Dia mengusap punggung tangan ibunya yang gemetar hebat. Kedua wanita itu tak menangis, padahal punggung mereka penuh dengan cairan merah. Bima menatap tak percaya ke arah Aruna.
"Berapa hari Tuan Bima?" tanya Aruna.
"Tujuh hari!" jawab Bima pergi dari sana.
"Nak ..." Bu Mutiara memeluk anaknya dengan erat.
"Aku baik-baik saja Bu! Kita harus pergi bagaimana pun caranya dari sini. Waktu yang dia berikan terus berkurang jika aku melakukan semua tugas dan mendapatkan hukuman darinya. Ibu tahu sendiri kita tak bisa keluar dari dalam neraka ini secara cuma-cuma. Karena dia pasti akan terus mencari dan memburu kita, bahkan sampai ke liang semut," ucap Aruna mengusap air mata ibunya.
"Maafkan ibu yang salah memilih suami, maafkan ibu yang salah memilih ayah untukmu. Ibu kira dia pria lembut yang tak ringan tangan. Tapi nyatanya dia adalah monster berwajah baik," jawab Bu Mutiara.
"Bawa ini dan simpan baik-baik. Jangan sampai hilang atau jangan sampai ada satu orang pun yang tahu jika kemau memiliki liontin ini!" Bu Mutiara membawa liontin yang dia sembunyikan di antara tumpukan buku-buku yang ada di rak sana.

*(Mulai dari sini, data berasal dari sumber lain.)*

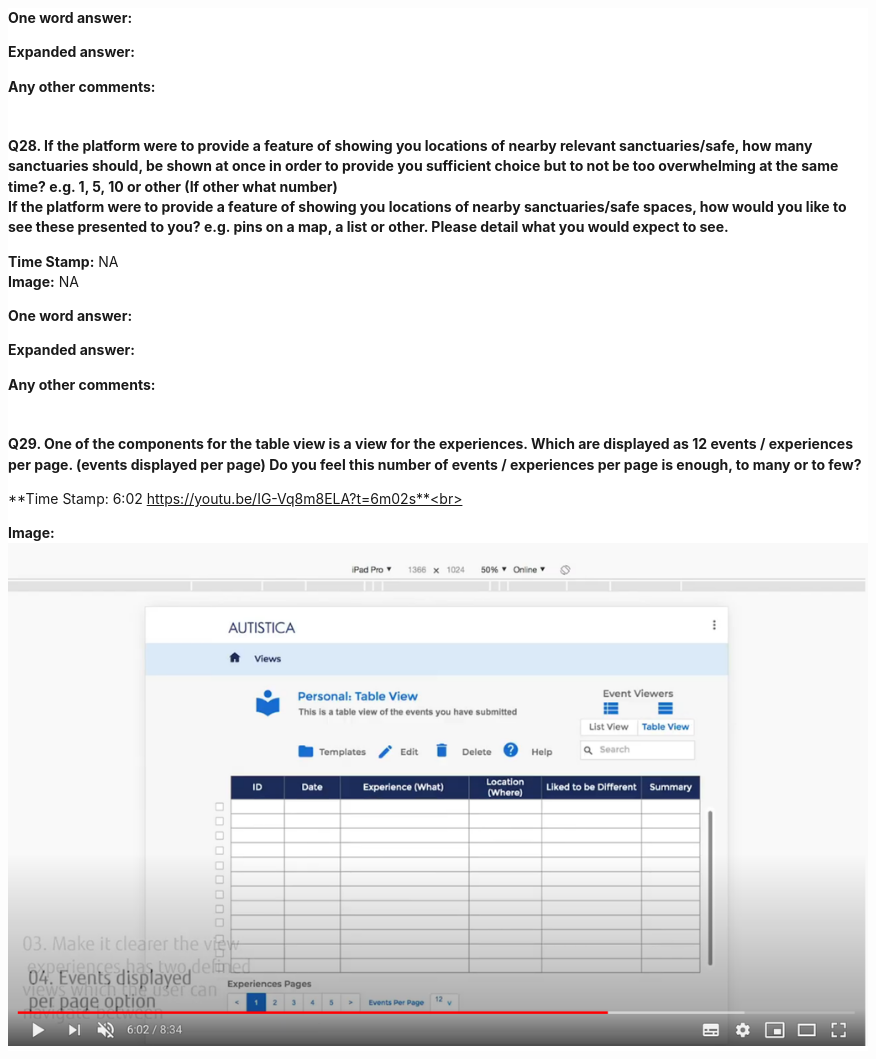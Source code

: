 **One word answer:**

**Expanded answer:**

**Any other comments:**



#

**Q28. If the platform were to provide a feature of showing you locations of nearby relevant sanctuaries/safe, how many sanctuaries should, be shown at once in order to provide you sufficient choice but to not be too overwhelming at the same time? e.g. 1, 5, 10 or other (If other what number)**
<br>
**If the platform were to provide a feature of showing you locations of nearby sanctuaries/safe spaces, how would you like to see these presented to you? e.g. pins on a map, a list or other. Please detail what you would expect to see.** 

**Time Stamp:** NA<br>
**Image:** NA

**One word answer:**

**Expanded answer:**

**Any other comments:**



#

**Q29. One of the components for the table view is a view for the experiences. Which are displayed as 12 events / experiences per page. (events displayed per page) Do you feel this number of events / experiences per page is enough, to many or to few?**

**Time Stamp: 6:02 https://youtu.be/IG-Vq8m8ELA?t=6m02s**<br>

**Image:** ![Image description](../../images/FujitsuAgile/sprint-questions-images/Sprint03_Q29.png) 
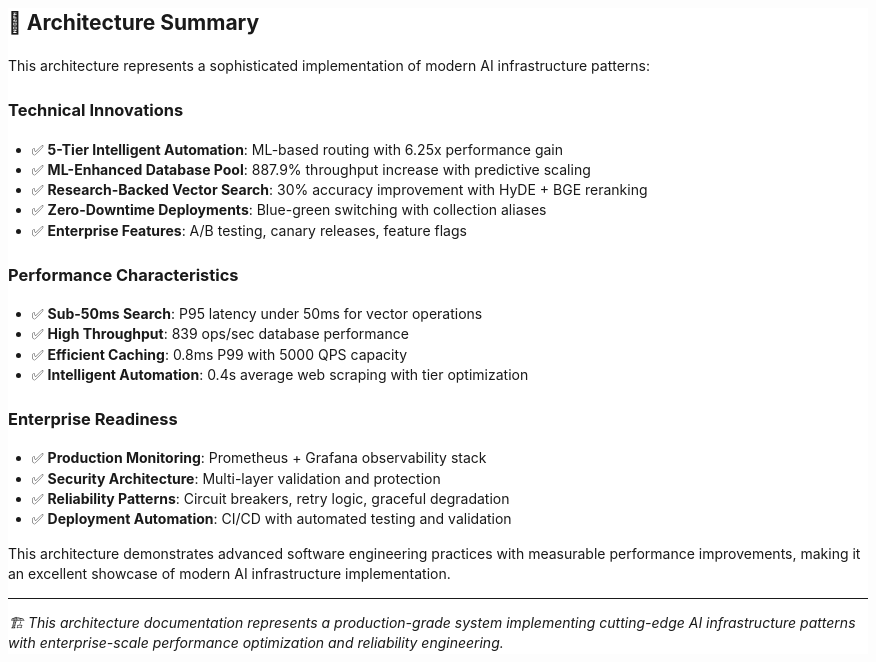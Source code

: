 ## 🎯 Architecture Summary

This architecture represents a sophisticated implementation of modern AI infrastructure patterns:

### **Technical Innovations**
- ✅ **5-Tier Intelligent Automation**: ML-based routing with 6.25x performance gain
- ✅ **ML-Enhanced Database Pool**: 887.9% throughput increase with predictive scaling
- ✅ **Research-Backed Vector Search**: 30% accuracy improvement with HyDE + BGE reranking
- ✅ **Zero-Downtime Deployments**: Blue-green switching with collection aliases
- ✅ **Enterprise Features**: A/B testing, canary releases, feature flags

### **Performance Characteristics**
- ✅ **Sub-50ms Search**: P95 latency under 50ms for vector operations
- ✅ **High Throughput**: 839 ops/sec database performance
- ✅ **Efficient Caching**: 0.8ms P99 with 5000 QPS capacity
- ✅ **Intelligent Automation**: 0.4s average web scraping with tier optimization

### **Enterprise Readiness**
- ✅ **Production Monitoring**: Prometheus + Grafana observability stack
- ✅ **Security Architecture**: Multi-layer validation and protection
- ✅ **Reliability Patterns**: Circuit breakers, retry logic, graceful degradation
- ✅ **Deployment Automation**: CI/CD with automated testing and validation

This architecture demonstrates advanced software engineering practices with measurable performance improvements, making it an excellent showcase of modern AI infrastructure implementation.

---

*🏗️ This architecture documentation represents a production-grade system implementing cutting-edge AI infrastructure patterns with enterprise-scale performance optimization and reliability engineering.*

"Tolong keluar Nona! Tuan memerintahkan anda untuk segera pergi dari kamar Bu Mutiara!" salah satu penjaga berbicara di dekat pintu.
"Jaga dirimu baik-baik nak! Sekali lagi maafkan ibu. Kamu harus tetap hidup dan selamat, apapun yang terjadi, Nak!" ucap Bu Mutiara mencium kening anaknya.
"Aku sayang ibu. Aku pastikan kita akan keluar dari neraka ini bersama-sama. Aku kan berjuang sekuat tenagaku!" jawab Aruna mencium kedua tangan ibunya dan pergi dari sana karena penjaga terus memanggilnya keluar.
Aruna bahkan tak merasakan sakit di punggungnya yang terlu-ka parah. Hatinya jauh lebih sakit dari itu.